Optmizing Entity Framework memory usage to bring down service memory usage from 90% (> 8GB) to negligible. Most of the core services needed meaty VMs that had more than 8GB RAM. And these services still under-performed.

###### Day 0 - July 3rd, 2018

The story started when I saw this ping on the Hyper-V channel.

[03/07/2018 1:11 PM] Ketan Jawahire: When service takes more than 90% of VMs memory then it becomes really difficult to work with that VMs.
PS takes minutes even to single simple statement. 😫

[03/07/2018 1:29 PM] Ketan Jawahire: I am going to install it on some azure VM & check for log files. Its really difficult to use PS with VMs using 90%+ memory

[03/07/2018 1:30 PM] Suneel P: try using Ad data download vms - 23,28,32,38. they have enough ram now


Here’s our story of a clever hack to reduce the memory footprint of EF’s cache objects (mapper objects, etc.).

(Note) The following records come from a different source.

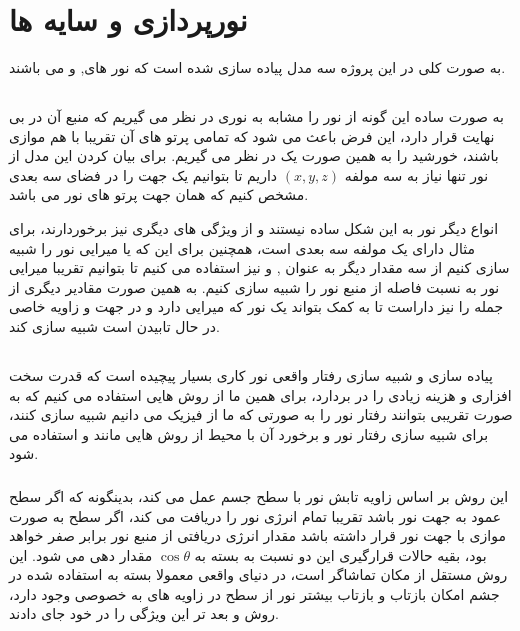 \documentclass[a4paper, 12pt]{book}
\begin{document}
\newpage
{}
\section*{\huge{نورپردازی و سایه ها}}
\vspace*{0.6cm}
\noindent
\normalsize

    به صورت کلی در این پروژه سه مدل پیاده سازی شده است که  نور های,  و  می باشند.
\subsection*{}
    به صورت ساده این گونه از نور را مشابه به نوری در نظر می گیریم که منبع آن در بی نهایت قرار دارد، این فرض باعث می شود که تمامی پرتو های آن تقریبا با هم موازی باشند، خورشید را به همین صورت یک  در نظر می گیریم. برای بیان کردن این مدل از نور تنها نیاز به سه مولفه
    $(x, y, z)$
    داریم تا بتوانیم یک جهت را در فضای سه بعدی مشخص کنیم که همان جهت پرتو های نور می باشد.\par
    انواع دیگر نور به این شکل ساده نیستند و از ویژگی های دیگری نیز برخوردارند، برای مثال  دارای یک مولفه سه بعدی  است، همچنین برای این که  یا میرایی نور را شبیه سازی کنیم از سه مقدار دیگر به عنوان ,  و  نیز استفاده می کنیم تا بتوانیم تقریبا میرایی نور به نسبت فاصله از منبع نور را شبیه سازی کنیم. به همین صورت مقادیر دیگری از جمله  را نیز داراست تا به کمک  بتواند یک نور که میرایی دارد و در جهت و زاویه خاصی در حال تابیدن است شبیه سازی کند.

\subsection*{}
    پیاده سازی و شبیه سازی رفتار واقعی نور کاری بسیار پیچیده است که قدرت سخت افزاری و هزینه زیادی را در بردارد، برای همین ما از روش هایی استفاده می کنیم که به صورت تقریبی بتوانند رفتار نور را به صورتی که ما از فیزیک می دانیم شبیه سازی کنند، برای شبیه سازی رفتار نور و برخورد آن با محیط از روش هایی مانند  و  استفاده می شود.

    \subsubsection*{}
        این روش بر اساس زاویه تابش نور با سطح جسم عمل می کند، بدینگونه که اگر سطح عمود به جهت نور باشد تقریبا تمام انرژی نور را دریافت می کند، اگر سطح به صورت موازی با جهت نور قرار داشته باشد مقدار انرژی دریافتی از منبع نور برابر صفر خواهد بود، بقیه حالات قرارگیری این دو نسبت به بسته به
        $\cos \theta$
        مقدار دهی می شود. این روش مستقل از مکان تماشاگر است، در دنیای واقعی معمولا بسته به  استفاده شده در جشم امکان بازتاب و بازتاب بیشتر نور از سطح در زاویه های به خصوصی وجود دارد، روش  و بعد تر  این ویژگی را در خود جای دادند.
\end{document}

TLDR / TIL / Key learnings

###### Day 1 - July 4th, 2018

I was determined to see why the F do these services consume so much RAM. As long as we were on Azure, we solved this by scaling up the VM or adding a new VM and scaling out the service (I never got far enough to implement VM Scale Sets completely. It stopped at a POC).

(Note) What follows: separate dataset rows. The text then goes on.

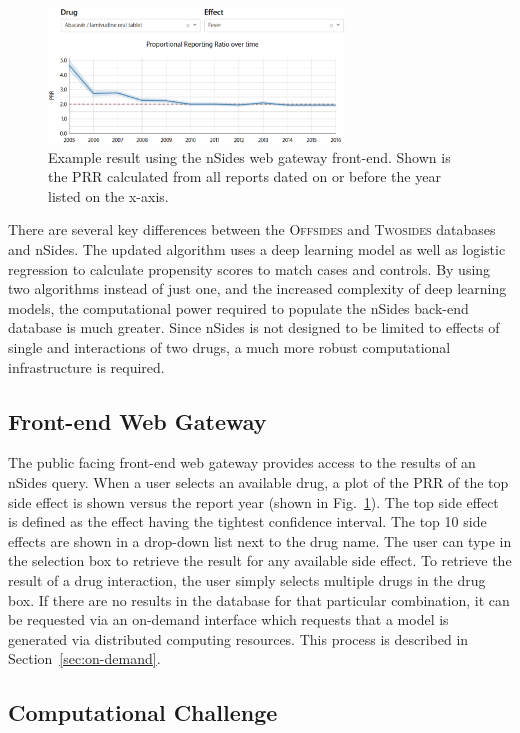\documentclass{ws-procs11x85}
\begin{document}
\begin{figure}[h]
\centerline{\includegraphics[width=0.7\textwidth]{prr}}
\caption{Example result using the nSides web gateway front-end. Shown
  is the PRR calculated from all reports dated on or before the year listed on the
  x-axis.}
\label{fig:prr}
\end{figure}

There are several key differences between the O\textsc{ffsides} and
T\textsc{wosides} databases and nSides. The updated algorithm uses a
deep learning model as well as logistic regression to calculate
propensity scores to match cases and controls. By using two algorithms
instead of just one, and the increased complexity of deep learning
models, the computational power required to populate the nSides
back-end database is much greater. Since nSides is not designed to be
limited to effects of single and interactions of two drugs, a much
more robust computational infrastructure is required.

\subsection{Front-end Web Gateway}
The public facing front-end web gateway provides access to the results
of an nSides query. When a user selects an available drug, a plot of the PRR of
the top side effect is shown versus the report year (shown in
Fig.~\ref{fig:prr}).  The top side effect is defined as the effect
having the tightest confidence interval. The top 10 side effects are
shown in a drop-down list next to the drug name. The user can type
in the selection box to retrieve the result for any available side
effect. To retrieve the result of a drug interaction, the user simply
selects multiple drugs in the drug box. If there are no results in the
database for that particular combination, it can be requested via an
on-demand interface which requests that a model is generated via
distributed computing resources.  This process is described in
Section~\ref{sec:on-demand}.

\subsection{Computational Challenge}
\end{document}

But, with this move out of Azure (more on this coming soon!) on to our own bare metal boxes, this is a buzzkill.

So, the journey begins. I RDP into the VM and find SocialAccountSyncService using ~7GB or RAM (VM’s RAM is 8GB). It was continuously around the 90% mark. That’s not good - it can create all kinds of problems and can make the machine (and hence the service) under-perform. Besides, looking into our internal service stats, I saw that the service was only running a handful of worker threads.

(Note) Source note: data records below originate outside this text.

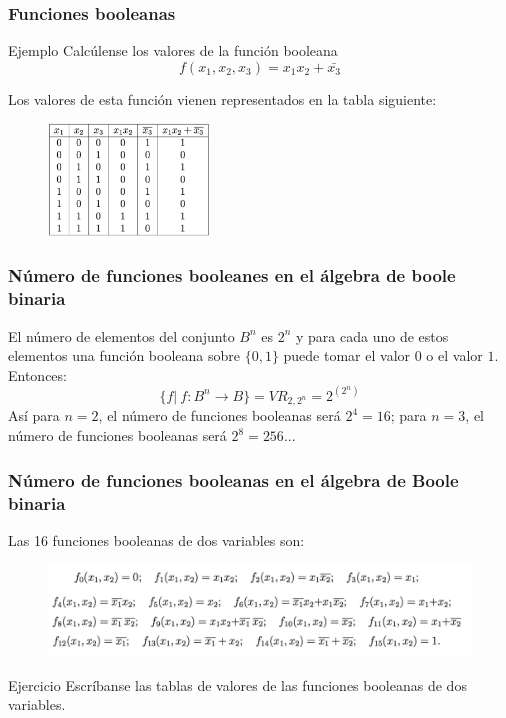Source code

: \documentclass{beamer}
\begin{document}
\begin{frame}
\frametitle{Funciones booleanas}
\begin{block}{Ejemplo}
Calc\'ulense los valores de la funci\'on booleana
\[f(x_1,x_2,x_3) = x_1x_2+\bar{x_3}\]
\end{block}
Los valores de esta funci\'on vienen representados en la tabla siguiente:

\begin{figure}[h]
\label{fig:volum}
\centering
\includegraphics[height=3cm]{ex1}
\end{figure}
\end{frame}



\begin{frame}
\frametitle{N\'umero de funciones booleanes en el \'algebra de boole binaria}
El n\'umero de elementos del conjunto $B^n$ es $2^n$ y para cada uno de estos elementos una funci\'on booleana sobre $\{0,1\}$ puede tomar el valor $0$ o el valor $1$. Entonces:
\[\{f|\ f:B^n\longrightarrow B\} = VR_{2,2^n} = 2^{(2^n)}\]
As\'i para $n=2$, el n\'umero de funciones booleanas ser\'a $2^4 = 16$; para $n=3$, el n\'umero de funciones booleanas ser\'a $2^8 = 256$...
\end{frame}



\begin{frame}
\frametitle{N\'umero de funciones booleanas en el \'algebra de Boole binaria}
Las 16 funciones booleanas de dos variables son:
\begin{figure}[h]
\label{fig:volumen}
\centering
\includegraphics[width=\textwidth]{ex2}
\end{figure}
\begin{block}{Ejercicio}
Escr\'ibanse las tablas de valores de las funciones booleanas de dos variables.
\end{block}
\end{frame}
\end{document}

I was quite sure that there was nothing we were doing in those 2-3 running worker threads that should make the service occupy that much RAM. So I started by accusing the service of having a memory leak. On the tracking team, we already had dealt with services that had high memory usage; and we knew the culprit there - Entity Framework (we were on version 5 back then). We addressed this by switching to a much much lighter Dapper. This introduced a little developer overhead as we had to write a few more SQL queries (which we’re very good at) but the trade-off was worth it. We didn’t have to deal with OOM exceptions anymore.

So it was pretty evident that EF would be the cause here as well. But I needed to prove the mem leak, then find it, and finally plug it.

Google search results for ".net memory leak detection tools"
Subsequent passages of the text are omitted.